#### [WHAT NEEDS TO BE DONE]
Set down every line of the data exactly, skipping the pictures.
_ _ _ _
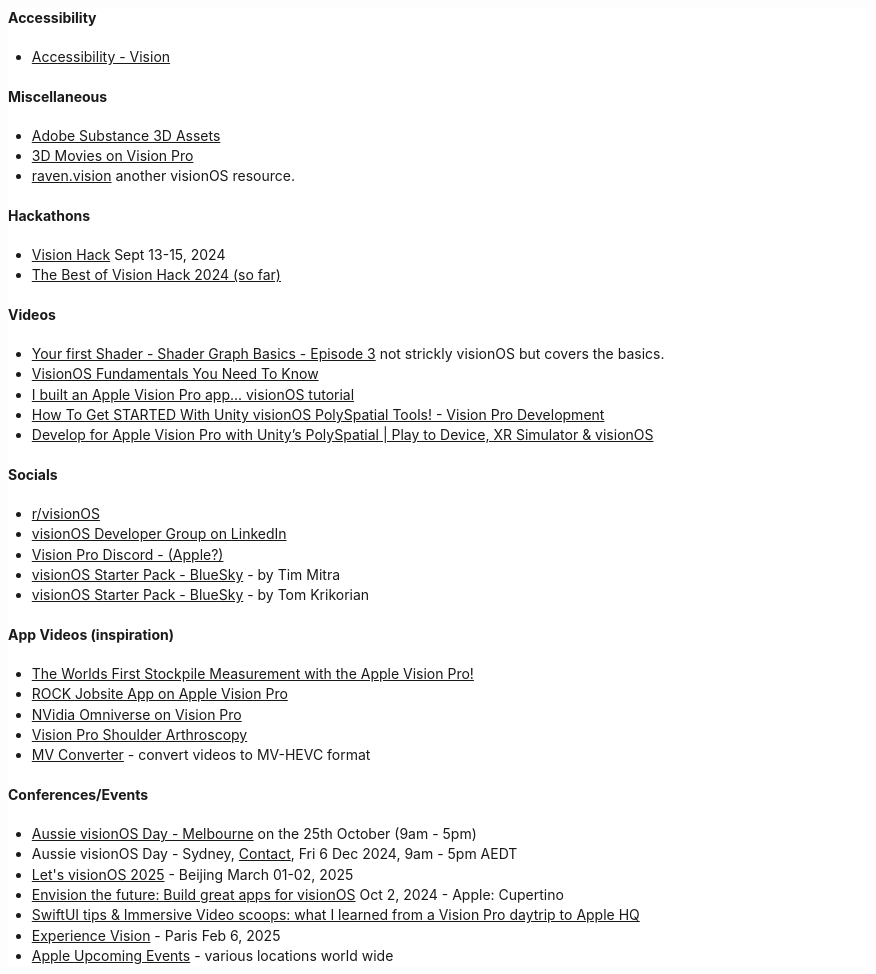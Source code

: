 #### Accessibility

- [Accessibility - Vision](https://www.apple.com/accessibility/vision/)

#### Miscellaneous

- [Adobe Substance 3D Assets](https://substance3d.adobe.com/assets/)
- [3D Movies on Vision Pro](https://github.com/timmitra/3DMoviesVisionPro)
- [raven.vision](https://raven.vision) another visionOS resource.

#### Hackathons

- [Vision Hack](https://www.visionoshackathon.com) Sept 13-15, 2024
- [The Best of Vision Hack 2024 (so far)](https://www.it-guy.com/wp-new/2024/09/the-best-of-vision-hack-2024/)

#### Videos

- [Your first Shader - Shader Graph Basics - Episode 3](https://youtu.be/IAR2izQxsxM?si=Y8Zoc8b4Ff0ZSKYb) not strickly visionOS but covers the basics.
- [VisionOS Fundamentals You Need To Know](https://youtu.be/1k_Fe_s6bx0?si=zHuzWWe_8AXr_PWj)
- [I built an Apple Vision Pro app... visionOS tutorial](https://youtu.be/_xfZIr5sDLw?si=Engl5VUp-_QhnRp5)
- [How To Get STARTED With Unity visionOS PolySpatial Tools! - Vision Pro Development](https://youtu.be/EtPaYKvzs6M?si=kgSyoAz8-85WgwSL)
- [Develop for Apple Vision Pro with Unity’s PolySpatial | Play to Device, XR Simulator & visionOS](https://youtu.be/LYRJIewPiLU?si=VLsoK1b0dbf5X3dD)

#### Socials

- [r/visionOS](https://www.reddit.com/r/VisionPro/)
- [visionOS Developer Group on LinkedIn](https://www.linkedin.com/groups/12922559/)
- [Vision Pro Discord - (Apple?)](http://discord.com/invite/uPu4cDJGGV)
- [visionOS Starter Pack - BlueSky](https://go.bsky.app/9kfduUc) - by Tim Mitra
- [visionOS Starter Pack - BlueSky](https://bsky.app/starter-pack/tomkrikorian.com/3larqsk4myj2x) - by Tom Krikorian

#### App Videos (inspiration)

- [The Worlds First Stockpile Measurement with the Apple Vision Pro!](https://youtu.be/2j5VFL1Rcqg?si=dBeL2lvt7Tk_kDO9)
- [ROCK Jobsite App on Apple Vision Pro](https://youtu.be/4DSugdDbNls?si=pitaJ_l81bkvHtX0)
- [NVidia Omniverse on Vision Pro](https://youtu.be/diaMgE0SIc8?si=Nd4ijnQkuyBgkWPd&t=86)
- [Vision Pro Shoulder Arthroscopy](https://youtu.be/YjxrKtX-Z1Q?si=npqXijqCAJhc6e91)
- [MV Converter](https://mvconverter.app) - convert videos to MV-HEVC format

#### Conferences/Events

- [Aussie visionOS Day - Melbourne](https://events.humanitix.com/aussie-visionos-melb) on the 25th October (9am - 5pm)
- Aussie visionOS Day - Sydney, [Contact](https://events.humanitix.com/copy-of-aussie-visionos-day-sydney/contact), Fri 6 Dec 2024, 9am - 5pm AEDT
- [Let's visionOS 2025](https://letsvisionos.swiftgg.team/page/index.html) - Beijing March 01-02, 2025
- [Envision the future: Build great apps for visionOS](https://developer.apple.com/events/view/ZCH7ZUY24C/dashboard) Oct 2, 2024 - Apple: Cupertino
- [SwiftUI tips & Immersive Video scoops: what I learned from a Vision Pro daytrip to Apple HQ](https://medium.com/@portemantho/swiftui-tips-immersive-video-scoops-what-i-learned-from-a-vision-pro-daytrip-to-apple-hq-633f5a0b6a5c)
- [Experience Vision](https://www.experiencevision.io) - Paris Feb 6, 2025
- [Apple Upcoming Events](https://developer.apple.com/events/view/upcoming-events) - various locations world wide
_ _ _ _
#### [ANSWER TO THIS PROBLEM]
Source code

: #### Accessibility

- [Accessibility - Vision](https://www.apple.com/accessibility/vision/)

#### Miscellaneous

- [Adobe Substance 3D Assets](https://substance3d.adobe.com/assets/)
- [3D Movies on Vision Pro](https://github.com/timmitra/3DMoviesVisionPro)
- [raven.vision](https://raven.vision) another visionOS resource.

#### Hackathons

- [Vision Hack](https://www.visionoshackathon.com) Sept 13-15, 2024
- [The Best of Vision Hack 2024 (so far)](https://www.it-guy.com/wp-new/2024/09/the-best-of-vision-hack-2024/)

#### Videos

- [Your first Shader - Shader Graph Basics - Episode 3](https://youtu.be/IAR2izQxsxM?si=Y8Zoc8b4Ff0ZSKYb) not strickly visionOS but covers the basics.
- [VisionOS Fundamentals You Need To Know](https://youtu.be/1k_Fe_s6bx0?si=zHuzWWe_8AXr_PWj)
- [I built an Apple Vision Pro app... visionOS tutorial](https://youtu.be/_xfZIr5sDLw?si=Engl5VUp-_QhnRp5)
- [How To Get STARTED With Unity visionOS PolySpatial Tools! - Vision Pro Development](https://youtu.be/EtPaYKvzs6M?si=kgSyoAz8-85WgwSL)
- [Develop for Apple Vision Pro with Unity’s PolySpatial | Play to Device, XR Simulator & visionOS](https://youtu.be/LYRJIewPiLU?si=VLsoK1b0dbf5X3dD)

#### Socials

- [r/visionOS](https://www.reddit.com/r/VisionPro/)
- [visionOS Developer Group on LinkedIn](https://www.linkedin.com/groups/12922559/)
- [Vision Pro Discord - (Apple?)](http://discord.com/invite/uPu4cDJGGV)
- [visionOS Starter Pack - BlueSky](https://go.bsky.app/9kfduUc) - by Tim Mitra
- [visionOS Starter Pack - BlueSky](https://bsky.app/starter-pack/tomkrikorian.com/3larqsk4myj2x) - by Tom Krikorian

#### App Videos (inspiration)

- [The Worlds First Stockpile Measurement with the Apple Vision Pro!](https://youtu.be/2j5VFL1Rcqg?si=dBeL2lvt7Tk_kDO9)
- [ROCK Jobsite App on Apple Vision Pro](https://youtu.be/4DSugdDbNls?si=pitaJ_l81bkvHtX0)
- [NVidia Omniverse on Vision Pro](https://youtu.be/diaMgE0SIc8?si=Nd4ijnQkuyBgkWPd&t=86)
- [Vision Pro Shoulder Arthroscopy](https://youtu.be/YjxrKtX-Z1Q?si=npqXijqCAJhc6e91)
- [MV Converter](https://mvconverter.app) - convert videos to MV-HEVC format

#### Conferences/Events

- [Aussie visionOS Day - Melbourne](https://events.humanitix.com/aussie-visionos-melb) on the 25th October (9am - 5pm)
- Aussie visionOS Day - Sydney, [Contact](https://events.humanitix.com/copy-of-aussie-visionos-day-sydney/contact), Fri 6 Dec 2024, 9am - 5pm AEDT
- [Let's visionOS 2025](https://letsvisionos.swiftgg.team/page/index.html) - Beijing March 01-02, 2025
- [Envision the future: Build great apps for visionOS](https://developer.apple.com/events/view/ZCH7ZUY24C/dashboard) Oct 2, 2024 - Apple: Cupertino
- [SwiftUI tips & Immersive Video scoops: what I learned from a Vision Pro daytrip to Apple HQ](https://medium.com/@portemantho/swiftui-tips-immersive-video-scoops-what-i-learned-from-a-vision-pro-daytrip-to-apple-hq-633f5a0b6a5c)
- [Experience Vision](https://www.experiencevision.io) - Paris Feb 6, 2025
- [Apple Upcoming Events](https://developer.apple.com/events/view/upcoming-events) - various locations world wide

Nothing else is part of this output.